ASSIGNED TASK
Search the records for "figure" and copy each line that holds it.

(Source texts of formatted documents)

____

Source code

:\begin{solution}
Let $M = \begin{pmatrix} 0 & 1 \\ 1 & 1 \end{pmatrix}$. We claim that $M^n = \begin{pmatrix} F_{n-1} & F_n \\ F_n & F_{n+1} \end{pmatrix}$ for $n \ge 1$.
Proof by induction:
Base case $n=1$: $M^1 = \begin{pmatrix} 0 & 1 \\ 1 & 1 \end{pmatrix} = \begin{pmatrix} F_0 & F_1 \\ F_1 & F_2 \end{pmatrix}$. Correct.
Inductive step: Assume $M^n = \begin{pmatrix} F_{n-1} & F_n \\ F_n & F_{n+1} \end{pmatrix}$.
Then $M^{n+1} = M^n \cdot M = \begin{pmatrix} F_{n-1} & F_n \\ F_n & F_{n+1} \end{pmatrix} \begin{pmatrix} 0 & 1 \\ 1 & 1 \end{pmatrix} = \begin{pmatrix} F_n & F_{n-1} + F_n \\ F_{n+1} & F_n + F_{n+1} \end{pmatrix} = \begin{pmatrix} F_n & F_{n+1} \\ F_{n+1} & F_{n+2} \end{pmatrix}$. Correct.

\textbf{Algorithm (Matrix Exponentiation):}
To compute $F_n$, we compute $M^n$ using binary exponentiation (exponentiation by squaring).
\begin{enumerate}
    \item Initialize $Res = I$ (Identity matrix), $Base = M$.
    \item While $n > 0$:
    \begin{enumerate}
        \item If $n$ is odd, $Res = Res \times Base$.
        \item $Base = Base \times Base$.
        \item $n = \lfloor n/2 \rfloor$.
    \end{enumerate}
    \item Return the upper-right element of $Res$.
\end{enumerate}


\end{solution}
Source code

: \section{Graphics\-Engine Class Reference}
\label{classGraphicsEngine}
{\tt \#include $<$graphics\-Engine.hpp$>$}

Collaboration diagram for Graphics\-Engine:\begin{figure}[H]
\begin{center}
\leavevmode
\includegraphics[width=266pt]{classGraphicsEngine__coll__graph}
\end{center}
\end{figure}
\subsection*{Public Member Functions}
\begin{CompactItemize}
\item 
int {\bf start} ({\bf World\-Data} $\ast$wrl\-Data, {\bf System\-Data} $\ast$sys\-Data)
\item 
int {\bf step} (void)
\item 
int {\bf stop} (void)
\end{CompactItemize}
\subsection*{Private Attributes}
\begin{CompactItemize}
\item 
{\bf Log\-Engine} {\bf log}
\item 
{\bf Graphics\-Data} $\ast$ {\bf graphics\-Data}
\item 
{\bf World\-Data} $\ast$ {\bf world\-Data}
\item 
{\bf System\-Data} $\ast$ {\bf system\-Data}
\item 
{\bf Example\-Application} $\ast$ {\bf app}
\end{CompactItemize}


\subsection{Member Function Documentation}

____

REPLY TO THE EXERCISE
Collaboration diagram for Graphics\-Engine:\begin{figure}[H]
\end{figure}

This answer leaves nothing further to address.